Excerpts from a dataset
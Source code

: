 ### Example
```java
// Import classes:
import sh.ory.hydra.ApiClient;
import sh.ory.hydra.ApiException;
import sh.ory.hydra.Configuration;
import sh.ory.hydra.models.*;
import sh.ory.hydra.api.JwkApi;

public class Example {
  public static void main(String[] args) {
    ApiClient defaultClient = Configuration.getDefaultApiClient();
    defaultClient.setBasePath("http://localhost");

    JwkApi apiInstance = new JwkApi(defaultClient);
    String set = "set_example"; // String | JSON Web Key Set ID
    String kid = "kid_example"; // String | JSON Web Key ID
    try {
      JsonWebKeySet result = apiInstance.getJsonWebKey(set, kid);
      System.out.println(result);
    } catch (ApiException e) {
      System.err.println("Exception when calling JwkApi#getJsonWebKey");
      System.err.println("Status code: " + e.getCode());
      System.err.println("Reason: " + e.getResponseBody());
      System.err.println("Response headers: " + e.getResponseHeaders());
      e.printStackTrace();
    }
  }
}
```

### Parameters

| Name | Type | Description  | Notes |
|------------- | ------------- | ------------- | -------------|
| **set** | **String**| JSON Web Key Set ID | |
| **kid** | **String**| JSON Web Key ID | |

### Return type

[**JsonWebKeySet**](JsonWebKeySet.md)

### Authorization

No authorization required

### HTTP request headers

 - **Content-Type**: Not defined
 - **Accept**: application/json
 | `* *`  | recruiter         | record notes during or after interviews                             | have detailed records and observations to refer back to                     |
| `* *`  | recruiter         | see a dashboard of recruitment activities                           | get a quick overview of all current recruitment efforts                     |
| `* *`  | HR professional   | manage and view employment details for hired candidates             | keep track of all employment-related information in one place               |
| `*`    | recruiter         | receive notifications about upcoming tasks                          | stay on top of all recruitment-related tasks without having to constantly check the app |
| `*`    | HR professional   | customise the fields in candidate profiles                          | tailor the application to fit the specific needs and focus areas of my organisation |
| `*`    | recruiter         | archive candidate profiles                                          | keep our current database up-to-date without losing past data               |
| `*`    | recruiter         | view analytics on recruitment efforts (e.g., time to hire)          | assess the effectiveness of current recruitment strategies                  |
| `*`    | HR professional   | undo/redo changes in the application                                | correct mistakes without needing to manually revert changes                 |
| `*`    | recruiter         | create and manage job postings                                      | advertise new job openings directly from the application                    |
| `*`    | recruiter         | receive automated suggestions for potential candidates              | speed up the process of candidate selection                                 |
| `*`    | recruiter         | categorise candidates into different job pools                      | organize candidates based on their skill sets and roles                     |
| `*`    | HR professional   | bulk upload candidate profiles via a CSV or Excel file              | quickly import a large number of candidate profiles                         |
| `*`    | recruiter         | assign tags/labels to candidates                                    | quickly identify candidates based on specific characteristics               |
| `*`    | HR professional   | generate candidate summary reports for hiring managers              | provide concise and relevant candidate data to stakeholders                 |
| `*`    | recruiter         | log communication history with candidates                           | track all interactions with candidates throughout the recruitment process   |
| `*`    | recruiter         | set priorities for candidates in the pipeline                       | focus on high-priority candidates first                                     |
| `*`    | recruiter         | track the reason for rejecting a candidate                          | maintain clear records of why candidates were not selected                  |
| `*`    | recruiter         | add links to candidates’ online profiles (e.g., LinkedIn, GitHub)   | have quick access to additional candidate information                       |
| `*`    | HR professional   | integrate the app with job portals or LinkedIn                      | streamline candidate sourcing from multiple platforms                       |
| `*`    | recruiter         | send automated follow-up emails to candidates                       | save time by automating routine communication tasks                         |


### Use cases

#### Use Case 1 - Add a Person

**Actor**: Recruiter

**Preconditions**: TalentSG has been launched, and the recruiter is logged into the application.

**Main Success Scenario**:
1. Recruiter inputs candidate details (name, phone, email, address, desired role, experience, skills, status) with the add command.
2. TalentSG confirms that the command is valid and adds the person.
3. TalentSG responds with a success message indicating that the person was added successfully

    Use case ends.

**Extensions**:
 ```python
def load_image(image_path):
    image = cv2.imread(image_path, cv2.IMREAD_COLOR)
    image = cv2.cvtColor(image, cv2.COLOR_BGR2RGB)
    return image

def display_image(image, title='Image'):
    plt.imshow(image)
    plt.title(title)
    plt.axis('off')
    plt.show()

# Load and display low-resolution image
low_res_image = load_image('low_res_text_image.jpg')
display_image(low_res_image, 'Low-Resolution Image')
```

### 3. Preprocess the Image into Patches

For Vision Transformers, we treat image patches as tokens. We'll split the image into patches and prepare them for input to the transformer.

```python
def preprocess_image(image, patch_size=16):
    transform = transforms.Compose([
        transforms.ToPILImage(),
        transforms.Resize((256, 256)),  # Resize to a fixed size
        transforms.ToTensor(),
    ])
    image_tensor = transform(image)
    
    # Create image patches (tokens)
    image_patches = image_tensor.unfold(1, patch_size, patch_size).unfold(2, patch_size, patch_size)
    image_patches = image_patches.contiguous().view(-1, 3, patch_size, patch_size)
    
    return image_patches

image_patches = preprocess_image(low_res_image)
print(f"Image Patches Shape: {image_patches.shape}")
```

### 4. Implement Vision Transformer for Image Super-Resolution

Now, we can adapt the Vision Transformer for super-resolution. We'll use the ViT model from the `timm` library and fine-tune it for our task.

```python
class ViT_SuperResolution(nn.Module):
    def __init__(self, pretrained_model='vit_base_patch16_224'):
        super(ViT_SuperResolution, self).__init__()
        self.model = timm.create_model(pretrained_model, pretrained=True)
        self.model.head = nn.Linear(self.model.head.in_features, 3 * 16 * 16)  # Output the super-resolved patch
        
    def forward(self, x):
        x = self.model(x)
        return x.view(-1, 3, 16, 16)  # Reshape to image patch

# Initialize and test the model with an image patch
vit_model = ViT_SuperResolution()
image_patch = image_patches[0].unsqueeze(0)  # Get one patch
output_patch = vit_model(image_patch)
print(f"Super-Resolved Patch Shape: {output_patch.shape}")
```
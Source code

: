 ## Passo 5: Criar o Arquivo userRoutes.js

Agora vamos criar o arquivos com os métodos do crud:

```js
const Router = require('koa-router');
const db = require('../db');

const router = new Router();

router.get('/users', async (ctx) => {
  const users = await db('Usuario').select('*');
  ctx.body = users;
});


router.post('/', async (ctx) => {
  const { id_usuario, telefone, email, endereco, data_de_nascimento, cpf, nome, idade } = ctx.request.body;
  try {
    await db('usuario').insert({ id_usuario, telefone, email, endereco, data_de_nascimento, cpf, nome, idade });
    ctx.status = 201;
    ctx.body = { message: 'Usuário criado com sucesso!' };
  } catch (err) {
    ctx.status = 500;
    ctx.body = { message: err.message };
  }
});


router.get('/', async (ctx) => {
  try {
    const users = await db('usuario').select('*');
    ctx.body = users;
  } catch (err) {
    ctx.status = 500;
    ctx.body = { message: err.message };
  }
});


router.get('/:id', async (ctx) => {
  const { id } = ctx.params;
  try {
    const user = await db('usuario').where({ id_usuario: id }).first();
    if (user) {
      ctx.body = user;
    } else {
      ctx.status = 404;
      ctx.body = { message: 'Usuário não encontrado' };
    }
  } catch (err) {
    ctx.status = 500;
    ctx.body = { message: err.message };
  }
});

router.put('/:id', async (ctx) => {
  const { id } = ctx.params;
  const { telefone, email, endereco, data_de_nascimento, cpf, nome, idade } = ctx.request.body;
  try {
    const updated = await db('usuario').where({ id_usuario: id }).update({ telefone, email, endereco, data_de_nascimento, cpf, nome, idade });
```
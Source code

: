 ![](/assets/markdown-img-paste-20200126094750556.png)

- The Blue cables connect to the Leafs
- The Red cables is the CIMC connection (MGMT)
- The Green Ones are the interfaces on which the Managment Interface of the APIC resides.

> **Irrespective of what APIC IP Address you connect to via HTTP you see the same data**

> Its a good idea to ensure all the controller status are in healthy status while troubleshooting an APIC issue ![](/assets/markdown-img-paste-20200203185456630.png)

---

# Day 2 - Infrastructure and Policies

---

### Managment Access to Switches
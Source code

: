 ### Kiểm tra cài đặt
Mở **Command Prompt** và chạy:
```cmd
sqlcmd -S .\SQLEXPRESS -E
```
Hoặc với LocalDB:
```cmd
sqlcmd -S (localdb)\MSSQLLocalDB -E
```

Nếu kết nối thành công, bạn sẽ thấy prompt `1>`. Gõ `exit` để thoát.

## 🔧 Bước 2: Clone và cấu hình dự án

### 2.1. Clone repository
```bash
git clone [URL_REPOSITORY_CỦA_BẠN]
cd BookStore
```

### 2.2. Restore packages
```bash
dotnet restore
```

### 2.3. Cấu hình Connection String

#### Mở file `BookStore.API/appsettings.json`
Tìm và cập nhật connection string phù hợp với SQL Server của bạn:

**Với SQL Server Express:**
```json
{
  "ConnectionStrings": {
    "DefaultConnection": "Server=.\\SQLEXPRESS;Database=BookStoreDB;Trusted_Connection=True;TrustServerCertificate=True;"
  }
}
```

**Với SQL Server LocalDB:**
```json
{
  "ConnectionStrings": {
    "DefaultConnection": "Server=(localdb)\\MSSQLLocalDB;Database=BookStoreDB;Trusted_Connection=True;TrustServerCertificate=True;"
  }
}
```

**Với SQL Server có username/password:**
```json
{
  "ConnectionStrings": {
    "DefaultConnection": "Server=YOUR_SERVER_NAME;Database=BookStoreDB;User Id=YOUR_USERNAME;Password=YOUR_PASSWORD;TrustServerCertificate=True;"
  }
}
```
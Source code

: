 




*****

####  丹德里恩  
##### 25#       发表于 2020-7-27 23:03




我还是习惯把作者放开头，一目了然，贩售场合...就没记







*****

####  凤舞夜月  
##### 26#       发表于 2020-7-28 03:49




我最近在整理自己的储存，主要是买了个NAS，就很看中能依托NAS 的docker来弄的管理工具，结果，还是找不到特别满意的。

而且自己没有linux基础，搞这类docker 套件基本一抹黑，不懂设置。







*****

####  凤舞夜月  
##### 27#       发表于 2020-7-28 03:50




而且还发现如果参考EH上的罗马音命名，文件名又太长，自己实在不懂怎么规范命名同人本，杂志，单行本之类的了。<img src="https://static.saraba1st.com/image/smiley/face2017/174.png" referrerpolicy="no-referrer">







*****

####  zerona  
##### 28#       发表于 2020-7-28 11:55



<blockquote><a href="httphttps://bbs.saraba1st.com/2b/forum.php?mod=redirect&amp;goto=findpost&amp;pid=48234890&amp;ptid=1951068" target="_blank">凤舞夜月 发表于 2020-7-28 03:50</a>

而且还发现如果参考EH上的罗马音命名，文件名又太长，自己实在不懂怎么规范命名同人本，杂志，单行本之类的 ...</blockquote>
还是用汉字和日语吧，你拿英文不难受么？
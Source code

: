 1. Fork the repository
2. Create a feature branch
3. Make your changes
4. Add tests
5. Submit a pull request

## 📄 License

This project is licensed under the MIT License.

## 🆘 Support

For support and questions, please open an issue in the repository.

Instructions for the task
Using the records above, copy every line that has the word "getJsonWebKey" in it.

Written solution
      JsonWebKeySet result = apiInstance.getJsonWebKey(set, kid);
      System.err.println("Exception when calling JwkApi#getJsonWebKey");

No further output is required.